Gabriel Zucman. L’idée est de réfléchir pour mesurer au mieux les richesses afin d’identifier qui possède quoi. Sinon, la lutte contre l’évasion fiscale reste de l’hypocrisie. Sous l’Ancien Régime, toute une partie de la population (la noblesse, le clergé) n’était pas taxée. En 1791, l’Assemblée constituante crée le cadastre afin de mesurer la richesse de la noblesse et du clergé, et met une taxe sur le patrimoine. Il s’agit aujourd’hui d’étendre cette mesure à la richesse financière, qui représente la moitié de la richesse nationale. Ce n’est pas une utopie, ni un délire d’un universitaire. C’est quelque chose qui est concret et qui existe déjà. Il existe des registres financiers, même s’ils sont parcellaires. Mais ce qui est hallucinant, c’est qu’ils appartiennent à des entreprises privées et ne sont pas utilisables par d’autres. Il suffit de les fusionner, de les améliorer et d’en transférer la gestion à une puissance publique comme le FMI ou une institution créée à ce titre. C’est un objectif central pour les prochaines années. J’espère que les gens vont s’emparer de cette idée.

Vous avez évoqué le besoin de sanctions afin de contraindre les paradis fiscaux à développer un autre modèle de développement.

Gabriel Zucman. C’est en effet illusoire de croire que des pays qui tirent une grande partie de leur richesse, de leur croissance, de l’opacité financière vont spontanément changer si les sanctions qu’on leur inflige sont nulles ou au mieux dix fois moins importantes que les bénéfices apportés par cette activité. Si l’on tient compte des critères de libre échange retenus par l’Organisation mondiale du commerce, le secret bancaire est une pratique anticoncurrentielle. Le meilleur moyen est de créer des droits de douane équivalant à ce que les banques offshore prélèvent. Ainsi, la Suisse, qui enlève à la France, l’Allemagne et l’Italie environ 15 milliards d’euros de recettes fiscales, peut se voir imposer, selon mes calculs, des droits de douane de 30 % sur ses exportations. Sans être une finalité, c’est une menace à agiter pour les convaincre.

Comment vous situez-vous 
dans le débat sur la réforme fiscale en France  ?
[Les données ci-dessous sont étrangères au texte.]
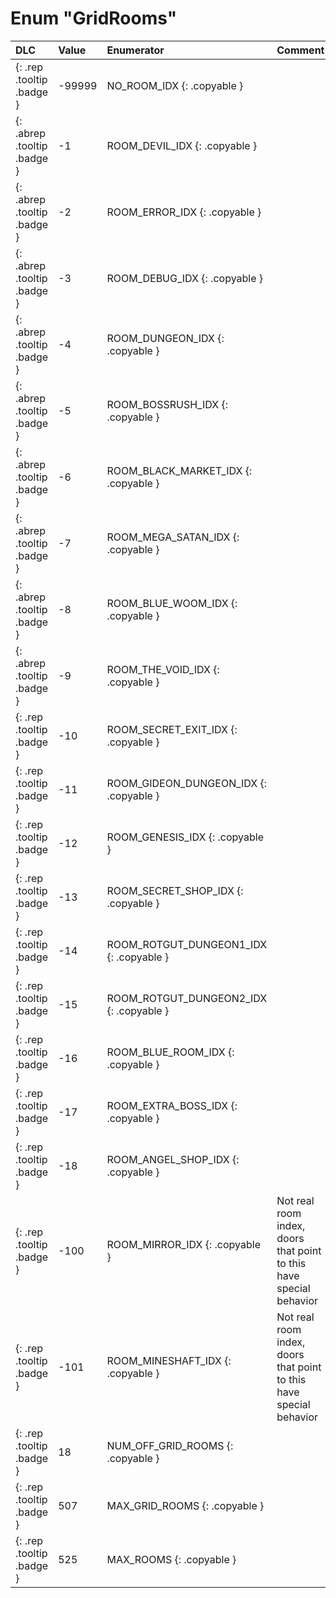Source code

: # Enum "GridRooms"
|DLC|Value|Enumerator|Comment|
|:--|:--|:--|:--|
|[ ](#){: .rep .tooltip .badge }|-99999 |NO_ROOM_IDX {: .copyable } |  | 
|[ ](#){: .abrep .tooltip .badge }|-1 |ROOM_DEVIL_IDX {: .copyable } |  | 
|[ ](#){: .abrep .tooltip .badge }|-2 |ROOM_ERROR_IDX {: .copyable } |  | 
|[ ](#){: .abrep .tooltip .badge }|-3 |ROOM_DEBUG_IDX {: .copyable } |  | 
|[ ](#){: .abrep .tooltip .badge }|-4 |ROOM_DUNGEON_IDX {: .copyable } |  | 
|[ ](#){: .abrep .tooltip .badge }|-5 |ROOM_BOSSRUSH_IDX {: .copyable } |  | 
|[ ](#){: .abrep .tooltip .badge }|-6 |ROOM_BLACK_MARKET_IDX {: .copyable } |  | 
|[ ](#){: .abrep .tooltip .badge }|-7 |ROOM_MEGA_SATAN_IDX {: .copyable } |  | 
|[ ](#){: .abrep .tooltip .badge }|-8 |ROOM_BLUE_WOOM_IDX {: .copyable } |  | 
|[ ](#){: .abrep .tooltip .badge }|-9 |ROOM_THE_VOID_IDX {: .copyable } |  | 
|[ ](#){: .rep .tooltip .badge }|-10 |ROOM_SECRET_EXIT_IDX {: .copyable } |  | 
|[ ](#){: .rep .tooltip .badge }|-11 |ROOM_GIDEON_DUNGEON_IDX {: .copyable } |  | 
|[ ](#){: .rep .tooltip .badge }|-12 |ROOM_GENESIS_IDX {: .copyable } |  | 
|[ ](#){: .rep .tooltip .badge }|-13 |ROOM_SECRET_SHOP_IDX {: .copyable } |  | 
|[ ](#){: .rep .tooltip .badge }|-14 |ROOM_ROTGUT_DUNGEON1_IDX {: .copyable } |  | 
|[ ](#){: .rep .tooltip .badge }|-15 |ROOM_ROTGUT_DUNGEON2_IDX {: .copyable } |  | 
|[ ](#){: .rep .tooltip .badge }|-16 |ROOM_BLUE_ROOM_IDX {: .copyable } |  | 
|[ ](#){: .rep .tooltip .badge }|-17 |ROOM_EXTRA_BOSS_IDX {: .copyable } |  | 
|[ ](#){: .rep .tooltip .badge }|-18 |ROOM_ANGEL_SHOP_IDX {: .copyable } |  | 
|[ ](#){: .rep .tooltip .badge }|-100 |ROOM_MIRROR_IDX {: .copyable } | Not real room index, doors that point to this have special behavior | 
|[ ](#){: .rep .tooltip .badge }|-101 |ROOM_MINESHAFT_IDX {: .copyable } | Not real room index, doors that point to this have special behavior | 
|[ ](#){: .rep .tooltip .badge }|18 |NUM_OFF_GRID_ROOMS {: .copyable } |  | 
|[ ](#){: .rep .tooltip .badge }|507 |MAX_GRID_ROOMS {: .copyable } |  | 
|[ ](#){: .rep .tooltip .badge }|525 |MAX_ROOMS {: .copyable } |  |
Gabriel Zucman. La lutte contre l’évasion fiscale va permettre de faire une réforme fiscale en profondeur, dont notre pays a besoin. Notre système est défini par des taux nominaux très élevés. Aujourd’hui, il y a 500 niches fiscales. 500 moyens de ne pas payer l’impôt. Et au final, le taux s’applique à quasiment rien. Une des raisons qui expliquent cette dérive est la puissance des lobbyings. Ils ont, au fil du temps, réussi à instrumentaliser les législateurs en argumentant sur la fuite des capitaux. Le système actuel n’est pas viable. Même la contribution sociale généralisée (CSG), prélevée à la source avec une assiette plus large que celle de l’impôt sur le revenu, commence à être un peu mitée.

Avez-vous senti un changement 
depuis l’arrivée de François Hollande  ?

Gabriel Zucman. La politique fiscale du gouvernement a été jusqu’à présent très décevante parce qu’elle a ajouté des couches de complexité et de dérogation pour les entrepreneurs. Il a été élu sur le rejet de la TVA sociale et, aujourd’hui, il nous fait la TVA sociale. C’est une catastrophe, avec des mini-révoltes partout. Le principe sur lequel doit reposer l’impôt est le suivant  : à revenu égal, impôt égal. Tout doit être remis à plat, y compris le financement de la protection sociale qui ne repose que sur le travail, le salaire et insuffisamment sur les revenus du capital. On a vraiment tout à y gagner. J’espère que les partenaires sociaux vont jouer un rôle décisif. La majorité de la population est favorable à cette réforme.

(1) Auteur de la Richesse cachée des nations, le Seuil-la République des idées, 128 pages, 11,80 euros.